Knowledge is power. What a wonderful statement, oft repeated and ever true. One of the great joys of liberating oneself from the thrall of religion is to open one's mind to new knowledge. It may be new to you but, of course, it was always and available to those whose minds were not enslaved. I have before me a copy of the notorious Catholic Index Librorum Prohibitorum, which in this 1958 edition devoted over 500 pages to its list of thousands of banned books. Included are the names of some of the most illustrious authors the world has known. The power-brokers of religion know full well that knowledge is power. In fact, the liberal tendency within the Church is one hope for the future. It has opened the floodgates to unbelief! (As the fundamentalists wisely know.)

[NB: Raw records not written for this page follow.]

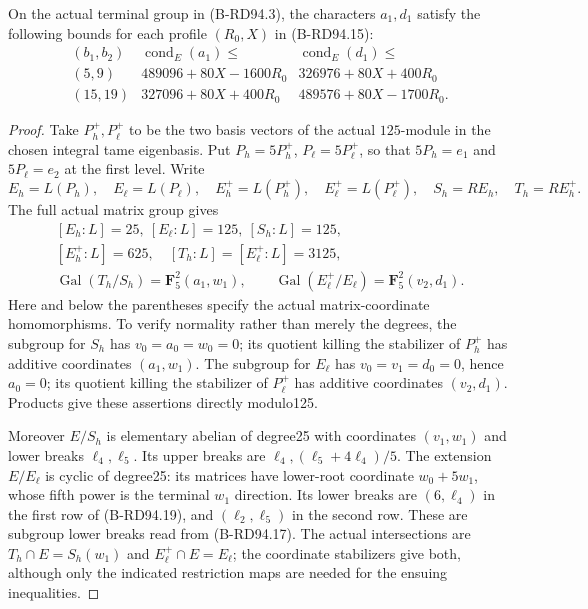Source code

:\begin{lemma}
\label{lem:B-RD94-terminal}
On the actual terminal group in (B-RD94.3), the characters
$a_1,d_1$ satisfy the following bounds for each profile
$(R_0,X)$ in (B-RD94.15):
\[
\begin{array}{c|r|r}
 (b_1,b_2)&\operatorname{cond}_E(a_1)\le&
                  \operatorname{cond}_E(d_1)\le\\\hline
 (5,9)&489096+80X-1600R_0&326976+80X+400R_0\\
 (15,19)&327096+80X+400R_0&489576+80X-1700R_0.
\end{array}                                           \tag{B-RD94.19}
\]
\end{lemma}
\begin{proof}
Take $P_h^+,P_\ell^+$ to be the two basis vectors of the actual
$125$-module in the chosen integral tame eigenbasis. Put
$P_h=5P_h^+$, $P_\ell=5P_\ell^+$, so that
$5P_h=e_1$ and $5P_\ell=e_2$ at the first level.
Write
\[
 E_h=L(P_h),\quad E_\ell=L(P_\ell),\quad
 E_h^+=L(P_h^+),\quad E_\ell^+=L(P_\ell^+),\quad
 S_h=RE_h,\quad T_h=RE_h^+.
\]
The full actual matrix group gives
\[
\begin{gathered}
 [E_h:L]=25,\ [E_\ell:L]=125,\ [S_h:L]=125,\\
 [E_h^+:L]=625,\quad[T_h:L]=[E_\ell^+:L]=3125,\\
 \operatorname{Gal}(T_h/S_h)=\mathbf F_5^2(a_1,w_1),\qquad
 \operatorname{Gal}(E_\ell^+/E_\ell)=\mathbf F_5^2(v_2,d_1).
\end{gathered}                                        \tag{B-RD94.20}
\]
Here and below the parentheses specify the actual matrix-coordinate
homomorphisms. To verify normality rather than merely the degrees,
the subgroup for $S_h$ has $v_0=a_0=w_0=0$; its quotient killing
the stabilizer of $P_h^+$ has additive coordinates $(a_1,w_1)$.
The subgroup for $E_\ell$ has $v_0=v_1=d_0=0$, hence $a_0=0$;
its quotient killing the stabilizer of $P_\ell^+$ has additive
coordinates $(v_2,d_1)$. Products give these assertions directly
modulo125.

Moreover $E/S_h$ is elementary abelian of degree25 with coordinates
$(v_1,w_1)$ and lower breaks $\ell_4,\ell_5$. Its upper breaks
are $\ell_4,(\ell_5+4\ell_4)/5$. The extension $E/E_\ell$ is
cyclic of degree25: its matrices have lower-root coordinate
$w_0+5w_1$, whose fifth power is the terminal $w_1$ direction.
Its lower breaks are $(6,\ell_4)$ in the first row of
(B-RD94.19), and $(\ell_2,\ell_5)$ in the second row.
These are subgroup lower breaks read from (B-RD94.17).
The actual intersections are
$T_h\cap E=S_h(w_1)$ and $E_\ell^+\cap E=E_\ell$;
the coordinate stabilizers give both, although only the indicated
restriction maps are needed for the ensuing inequalities.


\end{proof}
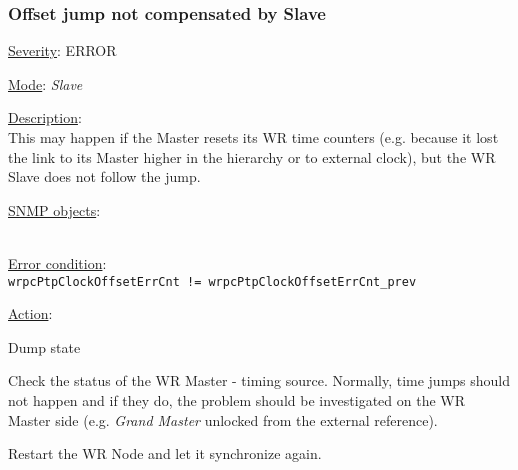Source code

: \subsubsection{\bf Offset jump not compensated by Slave}
		\label{fail:timing:offset_jump}
		\begin{pck_descr}
			\item [] \underline{Severity}: ERROR
			\item [] \underline{Mode}: \emph{Slave}
			\item [] \underline{Description}:\\
				This may happen if the Master resets its WR time counters (e.g. because
				it lost the link to its Master higher in the hierarchy or to external
				clock), but the WR Slave does not follow the jump.
				\item [] \underline{SNMP objects}:\\
				{\footnotesize
				\\
				 }
			\item [] \underline{Error condition}:\\
				{\footnotesize
				\texttt{wrpcPtpClockOffsetErrCnt != wrpcPtpClockOffsetErrCnt\_prev} }
      \item [] \underline{Action}:
        \begin{pck_proc}
        \item Dump state
        \item Check the status of the WR Master - timing source. Normally, time
          jumps should not happen and if they do, the problem should be
          investigated on the WR Master side (e.g. \emph{Grand Master} unlocked
          from the external reference).
        \item Restart the WR Node and let it synchronize again.
        \end{pck_proc}
		\end{pck_descr}

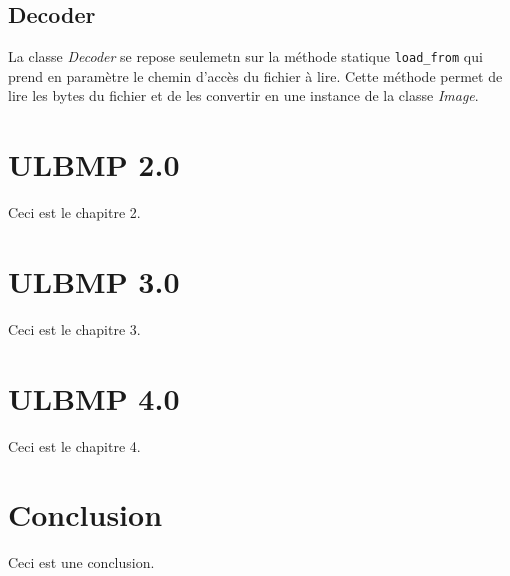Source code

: \documentclass[utf8]{article}
\begin{document}
\subsection{Decoder}
La classe \textit{Decoder} se repose seulemetn sur la méthode statique \texttt{load_from} qui prend en paramètre le chemin d'accès du fichier à lire. Cette méthode permet de lire les bytes du fichier et de les convertir en une instance de la classe \textit{Image}.

\section{ULBMP 2.0}
Ceci est le chapitre 2.

\section{ULBMP 3.0}
Ceci est le chapitre 3.

\section{ULBMP 4.0}
Ceci est le chapitre 4.

\section{Conclusion}
Ceci est une conclusion.
\end{document}
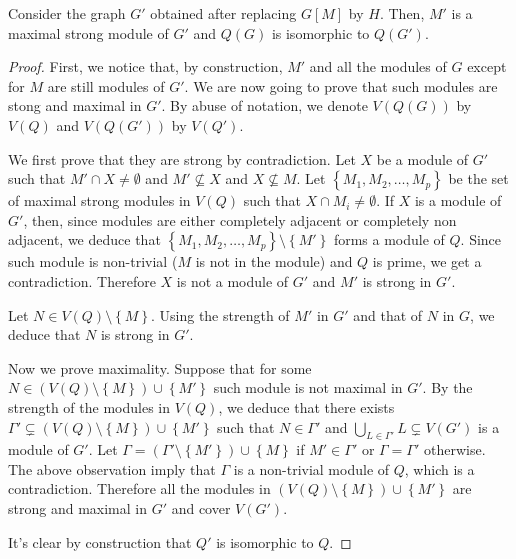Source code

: \documentclass{article}
\begin{document}
    \begin{lemma} \label{for thm}
        Consider the graph $G'$
        obtained after replacing
        $G\left[M\right]$ by $H$.
        Then, $M'$ is a maximal
        strong module of $G'$ 
        and $Q\left(G\right)$
        is isomorphic to
        $Q\left(G'\right)$.
    \end{lemma}
    \begin{proof}
    First, we notice that, by construction,
    $M'$ and all the modules of $G$
    except for $M$ are still modules of $G'$.
    We are now going to prove that such modules
    are stong and maximal in $G'$.
    By abuse of notation,
    we denote $V\left(Q\left(G\right)\right)$ 
    by $V\left(Q\right)$
    and $V\left(Q\left(G'\right)\right)$ 
    by $V\left(Q'\right)$.

    We first prove that they are strong by contradiction.
    Let $X$ be a module of $G'$ such that $M' \cap X \neq \emptyset$
    and $M' \not \subseteq X$ and $X \not \subseteq M$.
    Let $\left\{M_1, M_2, \ldots, M_{p}\right\}$ be the set of maximal strong modules
    in $V\left(Q\right)$ such 
    that $X \cap M_{i} \neq \emptyset$.
    If $X$ is a module of $G'$, then, since modules are either completely
    adjacent or completely non adjacent, we deduce that $\left\{M_1, M_2, \ldots, M_{p}\right\}
    \setminus \left\{M'\right\}$
    forms a module of $Q$. Since such module is non-trivial ($M$ is
    not in the module)
    and $Q$ is prime, we get a contradiction.
    Therefore $X$ is not a module of $G'$ and $M'$ is strong in $G'$.

    Let $N \in V\left(Q\right) \setminus \left\{M\right\}$.
    Using the strength of $M'$ in $G'$ and that of $N$ in $G$, 
    we deduce that $N$ is strong in $G'$.
    
    Now we prove maximality. Suppose that for some $N \in \left(V\left(Q\right)
        \setminus \left\{M\right\} \right) \cup \left\{M'\right\}$
    such module is not maximal in $G'$. By the strength of the modules
    in $V\left(Q\right)$, we deduce that there exists
    $\Gamma' \subsetneq \left(V\left(Q\right) \setminus \left\{M\right\}\right) 
    \cup \left\{M'\right\}$ such that $N \in \Gamma'$ and
    $\bigcup_{L \in \Gamma'} L \subsetneq V\left(G'\right)$ is a module of $G'$.
    Let $\Gamma = \left(\Gamma' \setminus \left\{M'\right\}\right) \cup \left\{M\right\}$ 
    if $M' \in \Gamma'$ or $\Gamma = \Gamma'$ otherwise.
    The above observation imply that $\Gamma$ is a non-trivial module of $Q$, which is a contradiction.
    Therefore all the modules in $\left(V\left(Q\right) \setminus \left\{M\right\}\right)
    \cup \left\{M'\right\}$ are strong and maximal
    in $G'$ and cover $V\left(G'\right)$.
    
    It's clear by construction that $Q'$ 
    is isomorphic to $Q$.
    \end{proof}
    
\end{document}
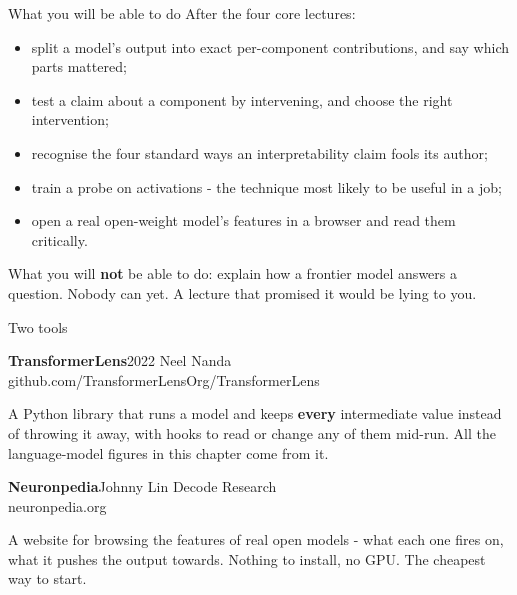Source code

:\documentclass[aspectratio=169]{beamer}
\newcommand{\trapbox}[1]{%
  \begin{tcolorbox}[colback=armred!8, colframe=armred, boxrule=0.6pt, arc=2pt]
  #1
  \end{tcolorbox}}
\newcommand{\toolcard}[3]{%
  \begin{tcolorbox}[colback=lightbg, colframe=popblue, boxrule=0.6pt, arc=2pt]
    {\large\bfseries\color{popblue} #1}\hfill{\small #2}\\[0.2em]
    {\small\ttfamily #3}
  \end{tcolorbox}}
\begin{document}
\begin{frame}{What you will be able to do}
  \vspace{0.5em}
  After the four core lectures:

  \vspace{0.5em}
  \begin{itemize}
    \item split a model's output into exact per-component contributions, and say which parts
      mattered;
    \item test a claim about a component by intervening, and choose the right intervention;
    \item recognise the four standard ways an interpretability claim fools its author;
    \item train a probe on activations - the technique most likely to be useful in a job;
    \item open a real open-weight model's features in a browser and read them critically.
  \end{itemize}

  \vspace{0.8em}
  \trapbox{\small What you will \textbf{not} be able to do: explain how a frontier model answers a
  question. Nobody can yet. A lecture that promised it would be lying to you.}
\end{frame}

\begin{frame}{Two tools}
  \vspace{0.6em}
  \toolcard{TransformerLens}{2022 \textperiodcentered{} Neel Nanda}{github.com/TransformerLensOrg/TransformerLens}

  \vspace{0.2em}
  {\small A Python library that runs a model and keeps \textbf{every} intermediate value instead of
  throwing it away, with hooks to read or change any of them mid-run. All the language-model
  figures in this chapter come from it.}

  \vspace{0.9em}
  \toolcard{Neuronpedia}{Johnny Lin \textperiodcentered{} Decode Research}{neuronpedia.org}

  \vspace{0.2em}
  {\small A website for browsing the features of real open models - what each one fires on, what it
  pushes the output towards. Nothing to install, no GPU. The cheapest way to start.}
\end{frame}
\end{document}
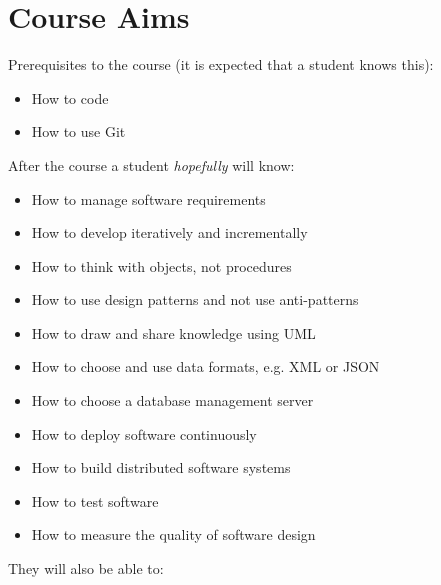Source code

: \documentclass[nobrand,anonymous,nodate,nosecurity]{huawei}
\begin{document}

\newpage
\section*{Course Aims}

Prerequisites to the course (it is expected that a student knows this):

\begin{itemize}
\item How to code
\item How to use Git
\end{itemize}

After the course a student \emph{hopefully} will know:

\begin{itemize}
\item How to manage software requirements
\item How to develop iteratively and incrementally
\item How to think with objects, not procedures
\item How to use design patterns and not use anti-patterns
\item How to draw and share knowledge using UML
\item How to choose and use data formats, e.g. XML or JSON
\item How to choose a database management server
\item How to deploy software continuously
\item How to build distributed software systems
\item How to test software
\item How to measure the quality of software design
\end{itemize}

They will also be able to:
\end{document}
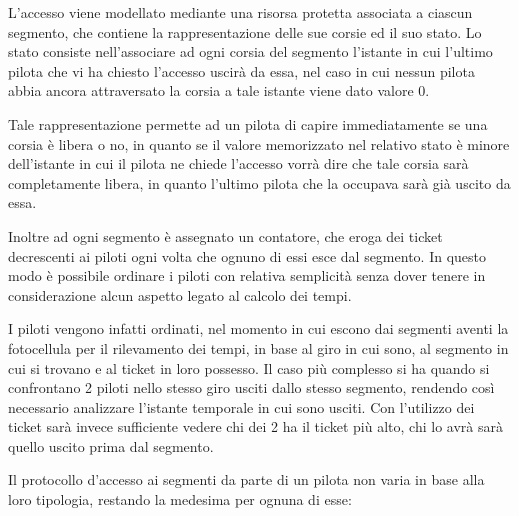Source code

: \documentclass[a4paper,11pt, twoside, openright]{book}
\begin{document}
      L'accesso viene modellato mediante una risorsa protetta associata a ciascun segmento, che contiene
      la rappresentazione delle sue corsie ed il suo stato. Lo stato consiste nell'associare ad ogni corsia del segmento
      l'istante in cui l'ultimo pilota che vi ha chiesto l'accesso uscirà da essa,
      nel caso in cui nessun pilota abbia ancora attraversato la corsia a tale istante viene dato valore 0.
      
      Tale rappresentazione permette ad un pilota di capire immediatamente se una corsia è libera o no, in quanto
      se il valore memorizzato nel relativo stato è minore dell'istante in cui il pilota ne chiede l'accesso
      vorrà dire che tale corsia sarà completamente libera, in quanto l'ultimo pilota che la occupava sarà
      già uscito da essa.
      
      Inoltre ad ogni segmento è assegnato un contatore, che eroga dei ticket decrescenti ai piloti ogni volta che ognuno di
      essi esce dal segmento. In questo modo è possibile ordinare i piloti con relativa semplicità senza
      dover tenere in considerazione alcun aspetto legato al calcolo dei tempi. 
      
      I piloti vengono infatti ordinati, nel momento in cui escono dai segmenti aventi la fotocellula per il rilevamento dei tempi,
      in base al giro in cui sono, al segmento in cui si trovano e al ticket in loro possesso.
      Il caso più complesso si ha quando si confrontano 2 piloti nello stesso giro usciti dallo stesso segmento,
      rendendo così necessario analizzare l'istante temporale in cui sono usciti. Con l'utilizzo dei ticket sarà invece
      sufficiente vedere chi dei 2 ha il ticket più alto, chi lo avrà sarà quello uscito prima dal segmento.
      
      Il protocollo d'accesso ai segmenti da parte di un pilota non varia in base alla loro tipologia, restando la medesima 
      per ognuna di esse:
      
\end{document}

The reverse is also true: ignorance leads to prejudice. Can we expect anything but prejudice from people whose minds are closed to any but their own narrow view of things? No wonder the priests and mullahs of the world are able to rouse their rabble-followers in outpourings of prejudice against the perceived, but often imagined, foes of their religions. The self-appointed spokespersons for Christ presuming to claim, with enormous effrontery, I might add, that they speak for this long-absent GOD, that they pronounce to us 'his laws for mankind' as revealed in the Bible (disregarding the claims of the holy books of the Hindus, Muslims, Buddhists and Joseph Smith, et al). 
 
Any intelligent high-school student could point out a dozen or so faults in that very faulty document, given the chance to study it without one of the brainwashers hanging over his or her shoulder to explain away the difficulties. Given a bit more time and study the same student would locate hundreds. But, leaving the veracity of the holy book aside, why, we must ask, should the community at large bow the neck to the yoke of religious dogma when the preachers and teachers have failed dismally to prove the very first part of their case, that there is a GOD?

The time has surely come when sane and sensible citizens must rise up and say to these people: 'We no longer wish to hear your nonsense. We have eyes to see.  We see the miracles wrought by clever humans. We see events in far-off lands, in colour, with sound, on our television screens. We board big heavy aircraft and find ourselves effortlessly lifted into space and deposited a thousand kilometers away in a matter of an hour or two. We employ daily the intricate wonders of computers, telephones, facsimiles. We listen to the grand music of the composers or read the moving poetry and prose of the centuries. All these from the amazing brain of evolved humans.
 
In the face of such miracles what does religion offer? Virgin-births! Dying and rising gods! Angels seen by teenage girls! Mysterious images on trees! Weeping statues! What utter piffle!

Religion, in its feeble attempts to bolster its case, draws our attention to natural 'miracles' such as the birth of an infant. But what does it say of the pain and suffering in the young parents of newborn infants terribly disfigured or smitten with some wasting disease, confined to a wheelchair for life? Science explains such disasters; religion has no explanation.